No había más nada que esperar. Rajé. Con todo la velocidad que ofrecían mis piernas. Sentí que me corrían. Más de uno. No podía ser Tempore. Sería Paco Moreno y algún otro secuaz. Estaba condenado. Corrí, corrí. Sabía que no podía ganarles a la carrera, ya sea por velocidad como por aguante. Supuse que eran mucho más chicos que yo, que tampoco estoy en pleno estado físico.

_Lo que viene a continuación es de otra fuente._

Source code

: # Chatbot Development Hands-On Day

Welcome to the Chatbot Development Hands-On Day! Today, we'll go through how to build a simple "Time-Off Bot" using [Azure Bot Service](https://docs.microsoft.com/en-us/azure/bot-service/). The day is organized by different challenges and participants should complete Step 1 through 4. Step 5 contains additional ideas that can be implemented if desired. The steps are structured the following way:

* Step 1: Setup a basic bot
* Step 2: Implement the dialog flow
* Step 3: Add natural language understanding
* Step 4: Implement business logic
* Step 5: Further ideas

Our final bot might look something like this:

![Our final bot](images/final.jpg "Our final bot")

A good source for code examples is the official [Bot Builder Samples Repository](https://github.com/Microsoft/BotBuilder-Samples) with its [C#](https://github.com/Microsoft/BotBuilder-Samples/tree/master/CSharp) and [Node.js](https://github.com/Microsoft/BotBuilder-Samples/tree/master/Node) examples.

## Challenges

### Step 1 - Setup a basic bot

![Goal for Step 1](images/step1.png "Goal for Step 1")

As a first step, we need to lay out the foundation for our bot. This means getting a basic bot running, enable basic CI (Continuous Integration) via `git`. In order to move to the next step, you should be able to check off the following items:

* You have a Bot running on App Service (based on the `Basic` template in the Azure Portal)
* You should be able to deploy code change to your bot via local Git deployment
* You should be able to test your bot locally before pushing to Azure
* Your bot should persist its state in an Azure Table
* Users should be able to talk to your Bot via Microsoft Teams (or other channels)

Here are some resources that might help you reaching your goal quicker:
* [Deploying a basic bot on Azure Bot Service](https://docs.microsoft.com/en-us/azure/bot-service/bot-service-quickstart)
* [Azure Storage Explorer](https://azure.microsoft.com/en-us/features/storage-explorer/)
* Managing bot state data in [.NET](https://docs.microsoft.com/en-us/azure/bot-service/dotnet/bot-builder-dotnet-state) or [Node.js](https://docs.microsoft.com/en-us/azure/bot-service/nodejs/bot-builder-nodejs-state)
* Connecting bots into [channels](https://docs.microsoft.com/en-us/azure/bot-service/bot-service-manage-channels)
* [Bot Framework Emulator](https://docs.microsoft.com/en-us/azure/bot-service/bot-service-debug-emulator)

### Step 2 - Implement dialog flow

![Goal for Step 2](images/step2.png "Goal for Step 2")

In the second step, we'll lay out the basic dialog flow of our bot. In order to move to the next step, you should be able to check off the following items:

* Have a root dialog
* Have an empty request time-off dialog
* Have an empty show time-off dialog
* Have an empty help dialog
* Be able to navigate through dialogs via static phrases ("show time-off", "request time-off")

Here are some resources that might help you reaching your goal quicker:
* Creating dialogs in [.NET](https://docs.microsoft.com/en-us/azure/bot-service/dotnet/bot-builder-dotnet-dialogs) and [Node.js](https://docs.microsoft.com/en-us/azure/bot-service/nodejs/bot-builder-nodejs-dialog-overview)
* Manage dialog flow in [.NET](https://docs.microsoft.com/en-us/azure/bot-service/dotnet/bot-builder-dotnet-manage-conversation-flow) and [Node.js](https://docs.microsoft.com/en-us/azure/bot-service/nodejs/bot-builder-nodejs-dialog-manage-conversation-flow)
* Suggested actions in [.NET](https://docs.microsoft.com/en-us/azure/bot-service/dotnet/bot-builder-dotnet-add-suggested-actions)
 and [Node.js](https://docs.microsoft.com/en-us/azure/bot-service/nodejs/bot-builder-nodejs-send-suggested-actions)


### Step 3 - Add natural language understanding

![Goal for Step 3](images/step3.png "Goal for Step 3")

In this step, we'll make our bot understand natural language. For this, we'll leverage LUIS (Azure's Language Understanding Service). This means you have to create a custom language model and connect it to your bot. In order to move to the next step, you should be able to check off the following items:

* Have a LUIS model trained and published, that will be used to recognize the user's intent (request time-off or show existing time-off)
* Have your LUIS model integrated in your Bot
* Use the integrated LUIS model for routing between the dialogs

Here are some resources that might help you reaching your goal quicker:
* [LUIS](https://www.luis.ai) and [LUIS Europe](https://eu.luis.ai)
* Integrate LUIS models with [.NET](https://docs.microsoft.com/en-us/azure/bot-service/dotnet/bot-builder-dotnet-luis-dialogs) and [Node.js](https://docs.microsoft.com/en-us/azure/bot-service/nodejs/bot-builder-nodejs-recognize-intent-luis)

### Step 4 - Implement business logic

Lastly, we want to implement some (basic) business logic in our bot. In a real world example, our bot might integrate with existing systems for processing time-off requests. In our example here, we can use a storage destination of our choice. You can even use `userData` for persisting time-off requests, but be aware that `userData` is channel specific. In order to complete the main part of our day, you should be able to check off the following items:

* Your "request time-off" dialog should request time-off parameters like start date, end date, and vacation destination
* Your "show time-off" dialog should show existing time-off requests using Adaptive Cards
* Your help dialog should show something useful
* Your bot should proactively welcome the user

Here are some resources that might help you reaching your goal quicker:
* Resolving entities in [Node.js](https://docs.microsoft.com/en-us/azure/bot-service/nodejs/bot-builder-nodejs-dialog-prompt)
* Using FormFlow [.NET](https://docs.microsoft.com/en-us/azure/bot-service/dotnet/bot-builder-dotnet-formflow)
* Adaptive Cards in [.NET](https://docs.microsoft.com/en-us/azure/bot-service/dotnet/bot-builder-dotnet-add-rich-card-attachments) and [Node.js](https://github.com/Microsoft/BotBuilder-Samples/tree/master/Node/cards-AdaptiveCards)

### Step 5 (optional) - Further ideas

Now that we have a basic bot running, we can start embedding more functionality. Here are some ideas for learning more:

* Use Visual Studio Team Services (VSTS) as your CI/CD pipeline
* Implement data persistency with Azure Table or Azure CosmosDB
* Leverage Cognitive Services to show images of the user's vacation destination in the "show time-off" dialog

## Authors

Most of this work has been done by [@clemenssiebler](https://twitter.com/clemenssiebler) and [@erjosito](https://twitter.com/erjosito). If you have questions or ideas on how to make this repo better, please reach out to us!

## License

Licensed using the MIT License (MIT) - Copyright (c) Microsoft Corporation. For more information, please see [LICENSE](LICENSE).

Al doblar me tiré debajo de un auto estacionado. La calle me ayudaba: estaba vacía y era muy corta; ellos podían pensar que ya habría doblado para un lado o para el otro. Eso hicieron. Lo malo fue que se detuvieron exactamente al lado del auto debajo del que yacía. Ví sus zapatillas vacilar en diversas direcciones hasta que, por fin, pegaron la vuelta. Esperé una horita. Al salir, caminé muy rápido. El primer móvil que ví fue un carro. Le tiré unos mangos y le pedí que me llevara lo más rápidamente posible para el lado del centro. En menos de media hora pude respirar tranquilo el smog citadino.
No le perdonaba al viejo crápula el haberme puesto en la escena del crimen ni haberse afanado de casa semejante reliquia.

+ - + - + - +

Lo más probable era que Armando Témpore,
que nunca fue una persona muy equilibrada,
hubiera enloquecido. Pero seguía siendo peligroso.
Podía ser que me acusara de ser el nexo mediático de la logia.
Convoqué al referido penalista, a la cana y me hice presente
en el velorio de Urbano Rivera.
No había un lugar más seguro que la prisión.
Tempore podía ser un desquiciado,
pero no era poderoso, que yo supiera.
Ante el primer silencio sepulcral y a las incipientes protestas,
expuse mis razones. Acusé a Tempore,
facilité sus coordenadas, saludé a los Rivera
y alcé mis muñecas para que las esposaran.
Le pedí al Dr. de Elía para que les explique todo
a mamá, al diario y a mis consocios del Club.
Ya marchaba hacia el celular,
cuando me abordó el productor de La Mañana Radial:
- Miranda quiere saber si usted sigue pensando que sus amigos son unos "buenos tipos", Ortíz.